As many of you will be aware, the Resource Management Act Legislation Amendment Bill was introduced into the House last week. The Bill has been a long time coming as political concerns over the controversial changes to sections 6 and 7 resulted in ongoing delays, and these changes have now been dropped (with the exception of natural hazards as a section 6 matter). The Bill still presents a significant change to current planning practice with about 40 proposals focused on improving national consistency and direction, creating a more responsive plan-making system, and further amendments to simplify and streamline consenting processes.
We believe the Bill has potential to deliver real benefits in certain areas. 4Sight fully supports the general intent to improve consistency where there is unnecessary variation to provide more user-friendly plans and let councils, communities (and applicants) focus on the things that matter. We also support changes aimed at improving the efficiency and certainty RMA processes both from a regulatory and business perceptive. However, as always, the ‘devil is in the detail’ when it comes to legislation and there are a number of changes which could lead to some real issues in practice. Our team will continue to monitor progress of the Bill through the Select Committee process with a particular focus on both those areas with the most implications (both positive and negative) for resource management practice, including those below.
Improving National Direction - National Planning Template
The concept of a national planning template has been around for some time, with a high level of support from most sectors, and it is good to finally see the Government’s commitment to its development. Our team has been fortunate enough to have been involved both in the development of this concept and some initial research of urban plan provisions to identify the real core provisions. We believe the national planning template has potential to deliver real benefits by making plans more user-friendly and consistent (both in terms of structure and terminology/definitions) and by standardising common provisions while allowing local variation where this is warranted.

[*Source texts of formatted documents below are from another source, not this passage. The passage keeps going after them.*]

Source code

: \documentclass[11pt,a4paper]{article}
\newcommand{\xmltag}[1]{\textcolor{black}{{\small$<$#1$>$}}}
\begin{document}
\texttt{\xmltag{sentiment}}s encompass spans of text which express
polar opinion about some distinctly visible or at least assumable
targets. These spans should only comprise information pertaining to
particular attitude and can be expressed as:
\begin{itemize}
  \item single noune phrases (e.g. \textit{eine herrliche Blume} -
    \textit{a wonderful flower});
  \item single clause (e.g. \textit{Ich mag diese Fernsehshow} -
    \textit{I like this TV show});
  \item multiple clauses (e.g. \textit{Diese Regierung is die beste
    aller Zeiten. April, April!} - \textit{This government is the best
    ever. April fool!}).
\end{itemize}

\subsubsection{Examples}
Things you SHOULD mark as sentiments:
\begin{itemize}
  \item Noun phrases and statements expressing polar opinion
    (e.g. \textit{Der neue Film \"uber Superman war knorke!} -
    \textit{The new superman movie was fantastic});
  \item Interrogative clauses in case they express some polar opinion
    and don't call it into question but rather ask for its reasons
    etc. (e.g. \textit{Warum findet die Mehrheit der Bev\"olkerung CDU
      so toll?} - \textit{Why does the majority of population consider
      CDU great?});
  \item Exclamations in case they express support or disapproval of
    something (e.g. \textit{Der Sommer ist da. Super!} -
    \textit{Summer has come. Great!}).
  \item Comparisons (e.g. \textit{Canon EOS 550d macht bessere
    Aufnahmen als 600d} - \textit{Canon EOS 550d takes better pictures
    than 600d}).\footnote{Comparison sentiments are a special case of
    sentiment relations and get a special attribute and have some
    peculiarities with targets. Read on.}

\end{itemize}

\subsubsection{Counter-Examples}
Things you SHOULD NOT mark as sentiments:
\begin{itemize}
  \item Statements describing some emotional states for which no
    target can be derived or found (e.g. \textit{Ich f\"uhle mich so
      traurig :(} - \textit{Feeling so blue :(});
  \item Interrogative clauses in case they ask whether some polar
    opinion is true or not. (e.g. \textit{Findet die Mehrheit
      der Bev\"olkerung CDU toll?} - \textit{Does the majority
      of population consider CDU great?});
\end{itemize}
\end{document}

However, the template will need to be developed in an informed, considered and collaborative manner with the input of councils, practitioners and businesses which is to be done in two years so this is definitely a space to watch.
Improving National Direction- Regulation-Making Power
To add to the Ministers suite of intervention powers, the Bill includes a new Ministerial regulation-making power which would allow the Minister, among other things, to:
Permit specific land uses to avoid unreasonable and unnecessary restrictions on land (i.e. essentially prescribe permitted activities); and
Prohibit and remove council planning provisions that in the Ministers opinion duplicate the functions of other legislation or impose unnecessary restrictions on land use.
Obviously, there is considerable discretion in what constitutes “unreasonable restrictions” and this power would enable the Minister to override plan provisions that have gone through a full public process with considerable input and investment from council, business and the community. We, therefore, consider that there needs to be adequate safeguards in place to ensure this power is used appropriately. In our view, this will require robust analysis and advice from officials as the regulation-making process only provides limited involvement from the pubic, councils and iwi.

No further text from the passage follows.